■ Work task:
Output the following data exactly.

■ Provided data:
- - -
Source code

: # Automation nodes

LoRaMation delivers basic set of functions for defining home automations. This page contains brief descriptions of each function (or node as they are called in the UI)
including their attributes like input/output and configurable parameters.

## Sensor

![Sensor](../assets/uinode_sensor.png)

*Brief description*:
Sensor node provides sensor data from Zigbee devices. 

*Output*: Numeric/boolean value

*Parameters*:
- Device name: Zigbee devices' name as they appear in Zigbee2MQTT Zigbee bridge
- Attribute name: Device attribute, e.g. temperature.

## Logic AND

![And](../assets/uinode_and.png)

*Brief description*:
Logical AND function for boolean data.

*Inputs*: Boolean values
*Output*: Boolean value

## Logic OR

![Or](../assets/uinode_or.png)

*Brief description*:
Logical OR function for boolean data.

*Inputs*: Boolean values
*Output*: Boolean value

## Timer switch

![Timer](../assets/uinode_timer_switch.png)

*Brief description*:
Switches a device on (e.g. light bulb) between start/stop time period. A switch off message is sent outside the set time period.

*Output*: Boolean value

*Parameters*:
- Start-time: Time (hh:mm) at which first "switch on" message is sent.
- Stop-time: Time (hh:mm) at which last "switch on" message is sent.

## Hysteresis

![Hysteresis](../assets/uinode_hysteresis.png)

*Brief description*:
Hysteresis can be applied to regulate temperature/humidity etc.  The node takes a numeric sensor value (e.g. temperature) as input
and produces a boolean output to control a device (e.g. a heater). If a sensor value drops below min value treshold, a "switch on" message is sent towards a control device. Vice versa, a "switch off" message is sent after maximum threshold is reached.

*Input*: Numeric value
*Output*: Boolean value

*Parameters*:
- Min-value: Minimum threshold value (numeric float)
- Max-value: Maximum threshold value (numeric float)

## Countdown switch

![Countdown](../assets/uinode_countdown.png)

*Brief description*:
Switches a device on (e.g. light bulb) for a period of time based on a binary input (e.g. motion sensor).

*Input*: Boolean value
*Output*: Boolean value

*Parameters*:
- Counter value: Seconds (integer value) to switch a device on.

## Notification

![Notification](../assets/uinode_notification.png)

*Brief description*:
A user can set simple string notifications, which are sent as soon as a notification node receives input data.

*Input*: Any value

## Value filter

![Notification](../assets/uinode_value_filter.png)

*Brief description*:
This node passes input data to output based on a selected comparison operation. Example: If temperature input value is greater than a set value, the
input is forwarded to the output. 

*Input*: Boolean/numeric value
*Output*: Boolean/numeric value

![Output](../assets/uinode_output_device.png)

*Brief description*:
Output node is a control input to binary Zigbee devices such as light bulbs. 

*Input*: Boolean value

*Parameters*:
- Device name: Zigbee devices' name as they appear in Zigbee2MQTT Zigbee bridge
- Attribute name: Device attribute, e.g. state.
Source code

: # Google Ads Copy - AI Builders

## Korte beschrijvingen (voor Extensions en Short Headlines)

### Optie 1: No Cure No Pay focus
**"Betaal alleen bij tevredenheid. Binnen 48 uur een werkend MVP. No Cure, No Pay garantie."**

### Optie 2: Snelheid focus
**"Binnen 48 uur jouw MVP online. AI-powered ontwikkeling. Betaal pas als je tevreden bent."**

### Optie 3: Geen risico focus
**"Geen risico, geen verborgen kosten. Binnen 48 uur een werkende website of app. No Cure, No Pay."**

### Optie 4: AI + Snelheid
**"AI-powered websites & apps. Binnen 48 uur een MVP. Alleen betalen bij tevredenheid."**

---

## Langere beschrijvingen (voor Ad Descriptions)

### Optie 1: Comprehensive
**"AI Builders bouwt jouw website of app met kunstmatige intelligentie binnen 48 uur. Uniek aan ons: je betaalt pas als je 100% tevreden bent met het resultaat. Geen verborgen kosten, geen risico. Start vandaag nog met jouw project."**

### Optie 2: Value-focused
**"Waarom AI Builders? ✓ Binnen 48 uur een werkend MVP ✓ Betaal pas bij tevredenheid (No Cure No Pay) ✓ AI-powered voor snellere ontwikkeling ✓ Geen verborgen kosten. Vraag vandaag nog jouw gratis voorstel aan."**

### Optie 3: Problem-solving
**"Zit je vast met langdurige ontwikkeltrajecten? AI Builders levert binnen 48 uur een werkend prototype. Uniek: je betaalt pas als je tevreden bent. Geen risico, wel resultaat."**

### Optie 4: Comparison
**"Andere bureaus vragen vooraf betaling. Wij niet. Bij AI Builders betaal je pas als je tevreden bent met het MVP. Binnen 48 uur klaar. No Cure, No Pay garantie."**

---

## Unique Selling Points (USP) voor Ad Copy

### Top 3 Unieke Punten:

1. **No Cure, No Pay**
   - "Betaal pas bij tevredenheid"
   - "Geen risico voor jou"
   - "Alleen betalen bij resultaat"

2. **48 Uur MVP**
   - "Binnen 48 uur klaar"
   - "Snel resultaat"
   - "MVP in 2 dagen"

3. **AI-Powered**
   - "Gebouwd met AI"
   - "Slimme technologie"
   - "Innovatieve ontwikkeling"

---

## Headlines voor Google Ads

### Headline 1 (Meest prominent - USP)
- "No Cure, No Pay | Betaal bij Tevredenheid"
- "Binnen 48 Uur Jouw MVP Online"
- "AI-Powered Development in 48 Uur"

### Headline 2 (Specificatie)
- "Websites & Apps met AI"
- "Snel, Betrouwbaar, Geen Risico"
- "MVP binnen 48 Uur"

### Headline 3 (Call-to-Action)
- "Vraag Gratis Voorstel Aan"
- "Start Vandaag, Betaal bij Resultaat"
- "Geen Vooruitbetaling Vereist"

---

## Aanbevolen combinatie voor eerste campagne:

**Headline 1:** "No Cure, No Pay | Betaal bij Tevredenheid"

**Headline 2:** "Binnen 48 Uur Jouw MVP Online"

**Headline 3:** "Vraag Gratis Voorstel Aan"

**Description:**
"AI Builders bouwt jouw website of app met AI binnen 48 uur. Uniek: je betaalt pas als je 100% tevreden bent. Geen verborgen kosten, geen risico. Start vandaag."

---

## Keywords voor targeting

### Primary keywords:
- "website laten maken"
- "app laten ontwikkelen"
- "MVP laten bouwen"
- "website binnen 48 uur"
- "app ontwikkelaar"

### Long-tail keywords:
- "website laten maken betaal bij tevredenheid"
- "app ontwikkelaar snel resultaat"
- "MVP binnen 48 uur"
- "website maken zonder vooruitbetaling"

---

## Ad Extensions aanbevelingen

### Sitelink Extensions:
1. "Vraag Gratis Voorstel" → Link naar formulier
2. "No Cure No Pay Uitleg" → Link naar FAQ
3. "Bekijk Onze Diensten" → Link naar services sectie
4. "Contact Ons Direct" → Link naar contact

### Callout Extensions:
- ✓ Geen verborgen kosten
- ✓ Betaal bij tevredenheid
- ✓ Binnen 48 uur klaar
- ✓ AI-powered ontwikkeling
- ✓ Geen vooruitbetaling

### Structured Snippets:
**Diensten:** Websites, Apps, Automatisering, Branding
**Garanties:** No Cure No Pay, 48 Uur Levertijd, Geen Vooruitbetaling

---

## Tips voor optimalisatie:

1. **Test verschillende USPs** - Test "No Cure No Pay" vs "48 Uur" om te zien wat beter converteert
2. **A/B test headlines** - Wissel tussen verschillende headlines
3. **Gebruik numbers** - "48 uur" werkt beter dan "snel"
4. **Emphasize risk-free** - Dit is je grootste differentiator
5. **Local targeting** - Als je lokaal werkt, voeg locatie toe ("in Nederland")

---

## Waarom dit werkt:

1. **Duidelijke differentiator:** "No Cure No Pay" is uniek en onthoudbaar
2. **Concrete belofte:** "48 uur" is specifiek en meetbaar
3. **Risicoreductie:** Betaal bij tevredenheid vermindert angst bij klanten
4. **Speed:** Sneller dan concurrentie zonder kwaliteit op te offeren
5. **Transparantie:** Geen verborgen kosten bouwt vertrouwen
- - -
■ Written response:
Source code

: # Automation nodes

LoRaMation delivers basic set of functions for defining home automations. This page contains brief descriptions of each function (or node as they are called in the UI)
including their attributes like input/output and configurable parameters.

## Sensor

![Sensor](../assets/uinode_sensor.png)

*Brief description*:
Sensor node provides sensor data from Zigbee devices. 

*Output*: Numeric/boolean value

*Parameters*:
- Device name: Zigbee devices' name as they appear in Zigbee2MQTT Zigbee bridge
- Attribute name: Device attribute, e.g. temperature.

## Logic AND

![And](../assets/uinode_and.png)

*Brief description*:
Logical AND function for boolean data.

*Inputs*: Boolean values
*Output*: Boolean value

## Logic OR

![Or](../assets/uinode_or.png)

*Brief description*:
Logical OR function for boolean data.

*Inputs*: Boolean values
*Output*: Boolean value

## Timer switch

![Timer](../assets/uinode_timer_switch.png)

*Brief description*:
Switches a device on (e.g. light bulb) between start/stop time period. A switch off message is sent outside the set time period.

*Output*: Boolean value

*Parameters*:
- Start-time: Time (hh:mm) at which first "switch on" message is sent.
- Stop-time: Time (hh:mm) at which last "switch on" message is sent.

## Hysteresis

![Hysteresis](../assets/uinode_hysteresis.png)

*Brief description*:
Hysteresis can be applied to regulate temperature/humidity etc.  The node takes a numeric sensor value (e.g. temperature) as input
and produces a boolean output to control a device (e.g. a heater). If a sensor value drops below min value treshold, a "switch on" message is sent towards a control device. Vice versa, a "switch off" message is sent after maximum threshold is reached.

*Input*: Numeric value
*Output*: Boolean value

*Parameters*:
- Min-value: Minimum threshold value (numeric float)
- Max-value: Maximum threshold value (numeric float)

## Countdown switch

![Countdown](../assets/uinode_countdown.png)

*Brief description*:
Switches a device on (e.g. light bulb) for a period of time based on a binary input (e.g. motion sensor).

*Input*: Boolean value
*Output*: Boolean value

*Parameters*:
- Counter value: Seconds (integer value) to switch a device on.

## Notification

![Notification](../assets/uinode_notification.png)

*Brief description*:
A user can set simple string notifications, which are sent as soon as a notification node receives input data.

*Input*: Any value

## Value filter

![Notification](../assets/uinode_value_filter.png)

*Brief description*:
This node passes input data to output based on a selected comparison operation. Example: If temperature input value is greater than a set value, the
input is forwarded to the output. 

*Input*: Boolean/numeric value
*Output*: Boolean/numeric value

![Output](../assets/uinode_output_device.png)

*Brief description*:
Output node is a control input to binary Zigbee devices such as light bulbs. 

*Input*: Boolean value

*Parameters*:
- Device name: Zigbee devices' name as they appear in Zigbee2MQTT Zigbee bridge
- Attribute name: Device attribute, e.g. state.
Source code

: # Google Ads Copy - AI Builders

## Korte beschrijvingen (voor Extensions en Short Headlines)

### Optie 1: No Cure No Pay focus
**"Betaal alleen bij tevredenheid. Binnen 48 uur een werkend MVP. No Cure, No Pay garantie."**

### Optie 2: Snelheid focus
**"Binnen 48 uur jouw MVP online. AI-powered ontwikkeling. Betaal pas als je tevreden bent."**

### Optie 3: Geen risico focus
**"Geen risico, geen verborgen kosten. Binnen 48 uur een werkende website of app. No Cure, No Pay."**

### Optie 4: AI + Snelheid
**"AI-powered websites & apps. Binnen 48 uur een MVP. Alleen betalen bij tevredenheid."**

---

## Langere beschrijvingen (voor Ad Descriptions)

### Optie 1: Comprehensive
**"AI Builders bouwt jouw website of app met kunstmatige intelligentie binnen 48 uur. Uniek aan ons: je betaalt pas als je 100% tevreden bent met het resultaat. Geen verborgen kosten, geen risico. Start vandaag nog met jouw project."**

### Optie 2: Value-focused
**"Waarom AI Builders? ✓ Binnen 48 uur een werkend MVP ✓ Betaal pas bij tevredenheid (No Cure No Pay) ✓ AI-powered voor snellere ontwikkeling ✓ Geen verborgen kosten. Vraag vandaag nog jouw gratis voorstel aan."**

### Optie 3: Problem-solving
**"Zit je vast met langdurige ontwikkeltrajecten? AI Builders levert binnen 48 uur een werkend prototype. Uniek: je betaalt pas als je tevreden bent. Geen risico, wel resultaat."**

### Optie 4: Comparison
**"Andere bureaus vragen vooraf betaling. Wij niet. Bij AI Builders betaal je pas als je tevreden bent met het MVP. Binnen 48 uur klaar. No Cure, No Pay garantie."**

---

## Unique Selling Points (USP) voor Ad Copy

### Top 3 Unieke Punten:

1. **No Cure, No Pay**
   - "Betaal pas bij tevredenheid"
   - "Geen risico voor jou"
   - "Alleen betalen bij resultaat"

2. **48 Uur MVP**
   - "Binnen 48 uur klaar"
   - "Snel resultaat"
   - "MVP in 2 dagen"

3. **AI-Powered**
   - "Gebouwd met AI"
   - "Slimme technologie"
   - "Innovatieve ontwikkeling"

---

## Headlines voor Google Ads

### Headline 1 (Meest prominent - USP)
- "No Cure, No Pay | Betaal bij Tevredenheid"
- "Binnen 48 Uur Jouw MVP Online"
- "AI-Powered Development in 48 Uur"

### Headline 2 (Specificatie)
- "Websites & Apps met AI"
- "Snel, Betrouwbaar, Geen Risico"
- "MVP binnen 48 Uur"

### Headline 3 (Call-to-Action)
- "Vraag Gratis Voorstel Aan"
- "Start Vandaag, Betaal bij Resultaat"
- "Geen Vooruitbetaling Vereist"

---

## Aanbevolen combinatie voor eerste campagne:

**Headline 1:** "No Cure, No Pay | Betaal bij Tevredenheid"

**Headline 2:** "Binnen 48 Uur Jouw MVP Online"

**Headline 3:** "Vraag Gratis Voorstel Aan"

**Description:**
"AI Builders bouwt jouw website of app met AI binnen 48 uur. Uniek: je betaalt pas als je 100% tevreden bent. Geen verborgen kosten, geen risico. Start vandaag."

---

## Keywords voor targeting

### Primary keywords:
- "website laten maken"
- "app laten ontwikkelen"
- "MVP laten bouwen"
- "website binnen 48 uur"
- "app ontwikkelaar"

### Long-tail keywords:
- "website laten maken betaal bij tevredenheid"
- "app ontwikkelaar snel resultaat"
- "MVP binnen 48 uur"
- "website maken zonder vooruitbetaling"

---

## Ad Extensions aanbevelingen

### Sitelink Extensions:
1. "Vraag Gratis Voorstel" → Link naar formulier
2. "No Cure No Pay Uitleg" → Link naar FAQ
3. "Bekijk Onze Diensten" → Link naar services sectie
4. "Contact Ons Direct" → Link naar contact

### Callout Extensions:
- ✓ Geen verborgen kosten
- ✓ Betaal bij tevredenheid
- ✓ Binnen 48 uur klaar
- ✓ AI-powered ontwikkeling
- ✓ Geen vooruitbetaling

### Structured Snippets:
**Diensten:** Websites, Apps, Automatisering, Branding
**Garanties:** No Cure No Pay, 48 Uur Levertijd, Geen Vooruitbetaling

---

## Tips voor optimalisatie:

1. **Test verschillende USPs** - Test "No Cure No Pay" vs "48 Uur" om te zien wat beter converteert
2. **A/B test headlines** - Wissel tussen verschillende headlines
3. **Gebruik numbers** - "48 uur" werkt beter dan "snel"
4. **Emphasize risk-free** - Dit is je grootste differentiator
5. **Local targeting** - Als je lokaal werkt, voeg locatie toe ("in Nederland")

---

## Waarom dit werkt:

1. **Duidelijke differentiator:** "No Cure No Pay" is uniek en onthoudbaar
2. **Concrete belofte:** "48 uur" is specifiek en meetbaar
3. **Risicoreductie:** Betaal bij tevredenheid vermindert angst bij klanten
4. **Speed:** Sneller dan concurrentie zonder kwaliteit op te offeren
5. **Transparantie:** Geen verborgen kosten bouwt vertrouwen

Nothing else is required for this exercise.